A discharge petition that would force a House vote on immigration reform is gaining traction, but U.S. Rep Dan Newhouse has not yet signed the document being pushed by many of his Republican colleagues.

A member of the House Rules Committee, Newhouse is putting his trust in House Speaker Paul Ryan’s pledge that other immigration proposals will be put on the floor in June – and those will be the ones most likely to be signed by President Trump, Newhouse believes.

We hope our congressman is calling this right.

Among the bills included in the discharge petition is a proposal to finally approve the Deferred Action for Childhood Arrivals (DACA) program. We would hate to see a vote on this critical piece of legislation pushed back.

Newhouse seems assured that won’t happen. He told the Tri-City Herald that while the discharge effort has "accomplished its goal to bring pressure for a floor vote on immigration," House leadership “has committed, to me personally,” that it would hold votes on multiple immigration proposals in June.

“We have one shot at getting a majority of the House to vote on legislation the president will sign into law," Newhouse said.

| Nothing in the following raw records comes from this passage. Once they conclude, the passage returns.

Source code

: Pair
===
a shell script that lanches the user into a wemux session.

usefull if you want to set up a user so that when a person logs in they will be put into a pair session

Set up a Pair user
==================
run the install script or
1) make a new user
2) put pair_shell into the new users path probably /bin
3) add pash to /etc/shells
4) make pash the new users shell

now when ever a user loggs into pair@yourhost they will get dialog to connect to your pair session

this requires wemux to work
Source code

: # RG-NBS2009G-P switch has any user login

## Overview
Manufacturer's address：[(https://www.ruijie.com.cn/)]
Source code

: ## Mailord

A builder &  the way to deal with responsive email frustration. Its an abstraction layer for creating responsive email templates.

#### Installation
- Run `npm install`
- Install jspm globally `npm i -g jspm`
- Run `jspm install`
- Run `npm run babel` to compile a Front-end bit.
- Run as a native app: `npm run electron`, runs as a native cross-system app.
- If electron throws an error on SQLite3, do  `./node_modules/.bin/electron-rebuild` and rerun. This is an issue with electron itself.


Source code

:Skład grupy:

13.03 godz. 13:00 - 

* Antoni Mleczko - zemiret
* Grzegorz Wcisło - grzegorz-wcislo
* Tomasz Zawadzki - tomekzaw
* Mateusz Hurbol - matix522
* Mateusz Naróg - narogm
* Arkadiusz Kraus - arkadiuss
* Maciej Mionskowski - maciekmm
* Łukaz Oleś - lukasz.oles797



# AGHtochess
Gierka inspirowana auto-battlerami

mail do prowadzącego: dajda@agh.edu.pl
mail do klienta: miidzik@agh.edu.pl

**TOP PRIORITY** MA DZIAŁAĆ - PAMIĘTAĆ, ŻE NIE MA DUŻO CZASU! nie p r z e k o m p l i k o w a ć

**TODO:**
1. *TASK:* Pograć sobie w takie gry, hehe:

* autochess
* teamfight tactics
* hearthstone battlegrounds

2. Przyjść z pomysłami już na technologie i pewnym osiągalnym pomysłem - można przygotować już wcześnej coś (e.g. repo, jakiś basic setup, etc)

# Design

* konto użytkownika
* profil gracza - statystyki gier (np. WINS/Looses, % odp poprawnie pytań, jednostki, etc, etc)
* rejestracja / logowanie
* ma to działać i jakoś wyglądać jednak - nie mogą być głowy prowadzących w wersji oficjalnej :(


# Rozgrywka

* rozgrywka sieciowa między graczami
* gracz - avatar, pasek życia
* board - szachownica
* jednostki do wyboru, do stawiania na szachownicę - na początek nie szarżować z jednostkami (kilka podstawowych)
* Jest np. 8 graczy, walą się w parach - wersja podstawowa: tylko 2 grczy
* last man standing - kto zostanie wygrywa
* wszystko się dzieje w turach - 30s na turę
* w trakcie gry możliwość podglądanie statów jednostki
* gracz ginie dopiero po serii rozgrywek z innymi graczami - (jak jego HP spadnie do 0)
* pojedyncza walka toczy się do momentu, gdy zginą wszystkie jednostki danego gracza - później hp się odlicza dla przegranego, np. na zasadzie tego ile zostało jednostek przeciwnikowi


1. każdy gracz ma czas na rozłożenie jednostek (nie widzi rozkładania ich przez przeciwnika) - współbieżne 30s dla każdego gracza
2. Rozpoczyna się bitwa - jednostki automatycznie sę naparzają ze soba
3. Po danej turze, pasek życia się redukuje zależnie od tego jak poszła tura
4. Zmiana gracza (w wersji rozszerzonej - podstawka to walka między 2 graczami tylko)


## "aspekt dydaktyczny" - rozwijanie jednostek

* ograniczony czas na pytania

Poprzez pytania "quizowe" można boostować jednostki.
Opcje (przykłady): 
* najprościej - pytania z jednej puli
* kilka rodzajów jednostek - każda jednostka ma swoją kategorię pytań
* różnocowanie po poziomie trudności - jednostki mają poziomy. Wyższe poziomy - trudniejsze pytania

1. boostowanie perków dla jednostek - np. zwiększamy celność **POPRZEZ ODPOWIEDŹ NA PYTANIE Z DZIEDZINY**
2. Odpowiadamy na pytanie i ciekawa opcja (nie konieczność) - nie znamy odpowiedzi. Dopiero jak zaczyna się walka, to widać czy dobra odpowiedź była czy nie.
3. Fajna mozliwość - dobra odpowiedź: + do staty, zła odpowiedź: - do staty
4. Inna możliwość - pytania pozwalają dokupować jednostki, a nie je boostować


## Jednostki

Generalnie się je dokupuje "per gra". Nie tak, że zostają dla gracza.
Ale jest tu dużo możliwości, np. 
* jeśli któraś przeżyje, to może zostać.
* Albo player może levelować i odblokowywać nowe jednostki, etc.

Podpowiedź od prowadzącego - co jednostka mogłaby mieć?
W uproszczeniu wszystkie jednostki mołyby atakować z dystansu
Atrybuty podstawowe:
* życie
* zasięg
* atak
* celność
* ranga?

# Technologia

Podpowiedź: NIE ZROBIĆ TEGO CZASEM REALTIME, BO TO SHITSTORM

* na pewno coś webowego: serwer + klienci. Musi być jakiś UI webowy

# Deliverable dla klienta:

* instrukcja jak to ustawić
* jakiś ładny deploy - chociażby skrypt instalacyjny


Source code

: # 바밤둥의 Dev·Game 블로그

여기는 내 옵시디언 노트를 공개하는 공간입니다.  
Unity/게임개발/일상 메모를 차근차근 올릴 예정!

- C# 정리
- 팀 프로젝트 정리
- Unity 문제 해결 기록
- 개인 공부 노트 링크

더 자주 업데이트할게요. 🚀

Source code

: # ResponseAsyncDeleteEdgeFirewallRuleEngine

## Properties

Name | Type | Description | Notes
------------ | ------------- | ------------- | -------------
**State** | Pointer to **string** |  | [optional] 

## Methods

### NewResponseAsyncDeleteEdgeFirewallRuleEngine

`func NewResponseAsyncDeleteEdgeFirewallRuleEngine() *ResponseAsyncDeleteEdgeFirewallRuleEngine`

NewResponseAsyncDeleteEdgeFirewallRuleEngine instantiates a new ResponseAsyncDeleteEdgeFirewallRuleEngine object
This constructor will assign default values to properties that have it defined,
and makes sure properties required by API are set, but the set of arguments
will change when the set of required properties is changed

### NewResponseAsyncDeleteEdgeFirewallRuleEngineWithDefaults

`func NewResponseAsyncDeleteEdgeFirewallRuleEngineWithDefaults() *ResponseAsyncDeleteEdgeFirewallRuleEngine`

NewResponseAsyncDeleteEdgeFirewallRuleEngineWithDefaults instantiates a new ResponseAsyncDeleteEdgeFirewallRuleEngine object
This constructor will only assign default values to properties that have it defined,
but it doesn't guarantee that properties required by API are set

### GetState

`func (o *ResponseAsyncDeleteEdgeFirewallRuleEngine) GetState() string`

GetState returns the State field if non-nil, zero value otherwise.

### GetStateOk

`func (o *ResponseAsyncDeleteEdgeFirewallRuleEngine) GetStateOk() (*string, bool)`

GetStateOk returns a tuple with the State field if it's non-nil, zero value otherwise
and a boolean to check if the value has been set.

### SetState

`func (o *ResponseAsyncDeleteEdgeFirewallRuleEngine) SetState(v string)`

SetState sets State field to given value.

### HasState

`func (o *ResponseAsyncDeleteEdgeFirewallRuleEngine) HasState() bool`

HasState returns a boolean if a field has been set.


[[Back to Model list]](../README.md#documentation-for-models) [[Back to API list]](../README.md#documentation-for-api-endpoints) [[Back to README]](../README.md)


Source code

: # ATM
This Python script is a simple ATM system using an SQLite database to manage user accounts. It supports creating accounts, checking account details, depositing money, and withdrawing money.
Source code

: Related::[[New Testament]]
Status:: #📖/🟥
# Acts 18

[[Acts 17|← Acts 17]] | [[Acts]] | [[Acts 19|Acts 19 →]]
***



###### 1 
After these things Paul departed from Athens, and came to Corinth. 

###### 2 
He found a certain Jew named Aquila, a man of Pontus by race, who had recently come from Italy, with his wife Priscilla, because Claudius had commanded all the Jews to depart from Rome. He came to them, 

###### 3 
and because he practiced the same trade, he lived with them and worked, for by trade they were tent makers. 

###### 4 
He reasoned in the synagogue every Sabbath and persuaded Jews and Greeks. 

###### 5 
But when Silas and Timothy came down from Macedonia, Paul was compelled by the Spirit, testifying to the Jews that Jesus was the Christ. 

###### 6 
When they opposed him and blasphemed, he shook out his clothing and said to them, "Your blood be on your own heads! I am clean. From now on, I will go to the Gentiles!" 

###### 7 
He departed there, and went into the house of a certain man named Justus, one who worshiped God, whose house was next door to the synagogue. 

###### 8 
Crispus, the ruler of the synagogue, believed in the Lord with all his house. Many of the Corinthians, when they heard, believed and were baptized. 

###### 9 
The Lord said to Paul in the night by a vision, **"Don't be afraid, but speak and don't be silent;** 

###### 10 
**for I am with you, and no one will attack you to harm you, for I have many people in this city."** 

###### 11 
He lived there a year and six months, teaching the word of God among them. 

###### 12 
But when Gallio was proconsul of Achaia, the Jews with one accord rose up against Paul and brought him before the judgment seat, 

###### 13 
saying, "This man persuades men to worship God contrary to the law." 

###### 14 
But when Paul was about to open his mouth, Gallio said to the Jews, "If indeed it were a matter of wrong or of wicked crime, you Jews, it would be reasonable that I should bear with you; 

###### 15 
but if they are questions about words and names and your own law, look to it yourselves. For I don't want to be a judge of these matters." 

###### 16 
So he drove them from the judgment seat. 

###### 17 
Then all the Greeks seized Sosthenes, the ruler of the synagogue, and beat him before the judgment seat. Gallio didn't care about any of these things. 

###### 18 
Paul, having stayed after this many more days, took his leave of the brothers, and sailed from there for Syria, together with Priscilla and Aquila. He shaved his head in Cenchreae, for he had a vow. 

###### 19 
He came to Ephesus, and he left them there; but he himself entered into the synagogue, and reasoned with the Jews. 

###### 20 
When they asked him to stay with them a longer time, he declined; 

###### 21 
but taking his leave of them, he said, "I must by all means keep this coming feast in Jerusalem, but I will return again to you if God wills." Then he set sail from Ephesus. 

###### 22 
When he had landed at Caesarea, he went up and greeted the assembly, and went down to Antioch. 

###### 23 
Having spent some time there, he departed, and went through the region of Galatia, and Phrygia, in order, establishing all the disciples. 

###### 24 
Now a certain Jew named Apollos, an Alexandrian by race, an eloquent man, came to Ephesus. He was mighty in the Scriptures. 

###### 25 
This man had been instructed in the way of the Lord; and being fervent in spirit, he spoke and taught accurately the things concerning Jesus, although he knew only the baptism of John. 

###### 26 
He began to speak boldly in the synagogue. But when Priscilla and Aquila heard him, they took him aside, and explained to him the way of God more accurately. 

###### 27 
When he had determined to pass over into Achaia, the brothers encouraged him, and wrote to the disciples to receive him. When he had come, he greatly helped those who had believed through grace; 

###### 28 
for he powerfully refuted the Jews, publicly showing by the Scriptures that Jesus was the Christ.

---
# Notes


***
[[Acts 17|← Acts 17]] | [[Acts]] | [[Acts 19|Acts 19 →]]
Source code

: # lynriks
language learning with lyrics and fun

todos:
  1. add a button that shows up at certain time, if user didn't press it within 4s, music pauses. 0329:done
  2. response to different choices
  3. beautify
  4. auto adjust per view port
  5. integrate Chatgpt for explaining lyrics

Immigrants caught in the DACA net have been in limbo for months.

Known as Dreamers, these are young people who arrived in the United States with undocumented parents and have grown up here. They are non-citizens, yet know no other country as their home.

DACA is a stop-gap program established under President Obama’s administration that provided work permits and temporary protections against deportation for these young people.

But last September, President Trump announced the DACA program would end March 5. Federal courts have since intervened,and allowed existing DACA permits to be renewed while the decision to abandon the program is under review.

In the meantime, several moderate Republicans have decided to leap-frog over House leadership and use the discharge petition to force the issue to the floor. It is a rare maneuver that appears to have a lot of support.

The petition needs signatures from a majority of House members, and so far 20 Republicans have signed on. If the GOP can wrangle five more signatures, then it is expected Democrats will back the petition and those reform measures will be up for a vote.

Ryan had said it would be better to advance something that will have the president’s support, and that using a discharge petition will waste time if it won't get Trump's signature, according to the Los Angeles Times.

Newhouse also isn’t keen on the strategy.

“Congress must act and not be subjected to demands from the extremes in this debate," he said. "We must come together and provide certainty to the 800,000 young people who remain in jeopardy, and I am glad we have a commitment for a vote.”

He added that he wanted to continue to work with congressional leadership, the White House, and his colleagues on both sides of the aisle, “but I will also keep my options open on what is the best course of action available.”

So far, all that has been accomplished on immigration reform is talk.

If the petition effort fails because GOP leaders promise something better, then they better deliver.